Cooking vegan isn’t really a challenge for me. Though I am an omnivore, I make many vegan/vegetarian recipes. What I appreciated about the challenge, though, is that it pushed me to make a dish I’d never made before, and which I absolutely loved!

I also ended up making an additional recipe that was not part of the challenge. It’s a simple mint chutney featuring fresh mint from my garden and you’ll find the recipe at the end of this post. This too is definitely something I’ll make again.

This meal consists of 3 parts: the dosas, the filling and the sauce. I made the dosa pancakes recipe exactly as given by Debyi, only I substituted coconut milk for the rice/soy milk and used a little coconut oil in the pan. The recipe is supposed to make 8 pancakes and serves at least 4 people; I made my pancakes pretty small, though, so I got more than 8 out of the recipe.
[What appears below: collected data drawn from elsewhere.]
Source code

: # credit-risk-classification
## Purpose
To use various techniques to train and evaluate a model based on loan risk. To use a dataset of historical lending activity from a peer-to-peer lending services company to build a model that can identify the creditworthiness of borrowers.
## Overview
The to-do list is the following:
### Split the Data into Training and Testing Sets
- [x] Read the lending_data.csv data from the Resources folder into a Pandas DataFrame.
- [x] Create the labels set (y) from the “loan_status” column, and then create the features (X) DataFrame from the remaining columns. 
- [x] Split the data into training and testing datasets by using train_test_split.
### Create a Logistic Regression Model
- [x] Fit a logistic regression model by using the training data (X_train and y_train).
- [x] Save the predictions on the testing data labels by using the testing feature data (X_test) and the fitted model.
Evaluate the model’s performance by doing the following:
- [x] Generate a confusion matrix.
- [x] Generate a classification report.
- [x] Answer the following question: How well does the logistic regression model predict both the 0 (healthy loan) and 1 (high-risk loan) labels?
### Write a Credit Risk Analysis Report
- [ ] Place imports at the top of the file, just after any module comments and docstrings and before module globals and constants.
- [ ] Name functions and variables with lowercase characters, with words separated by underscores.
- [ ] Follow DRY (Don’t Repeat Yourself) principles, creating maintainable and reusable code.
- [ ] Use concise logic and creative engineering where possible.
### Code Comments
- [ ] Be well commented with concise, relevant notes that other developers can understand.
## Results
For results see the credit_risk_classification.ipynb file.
Spelt is a good substitute for wheat flour in recipes, but if you need or want to avoid gluten, you can try these with buckwheat flour, chickpea flour or rice flour instead.

Indian Dosa Pancakes

Dosa Pancakes Ingredients
1 cup (120gm/8oz) spelt flour
½ tsp (2½ gm) salt
½ tsp (2½ gm) baking powder
½ tsp (2½ gm) curry powder
½ cup (125ml/4oz) almond milk (or soy, or rice, etc.)- I used coconut milk
¾ cup (175ml/6oz) water
cooking spray, if needed- I used a little coconut oil instead

Dosa Pancakes Directions
Combine the dry ingredients in a bowl, slowly adding the almond milk and water, whisking until smooth.

Heat a nonstick skillet over medium heat. Spray your pan with a thin layer of cooking spray, if needed.

Ladle 2 tablespoons of batter into the center of your pan in a circular motion until it is a thin, round pancake.

When bubbles appear on the surface and it no longer looks wet, flip it over and cook for a few seconds.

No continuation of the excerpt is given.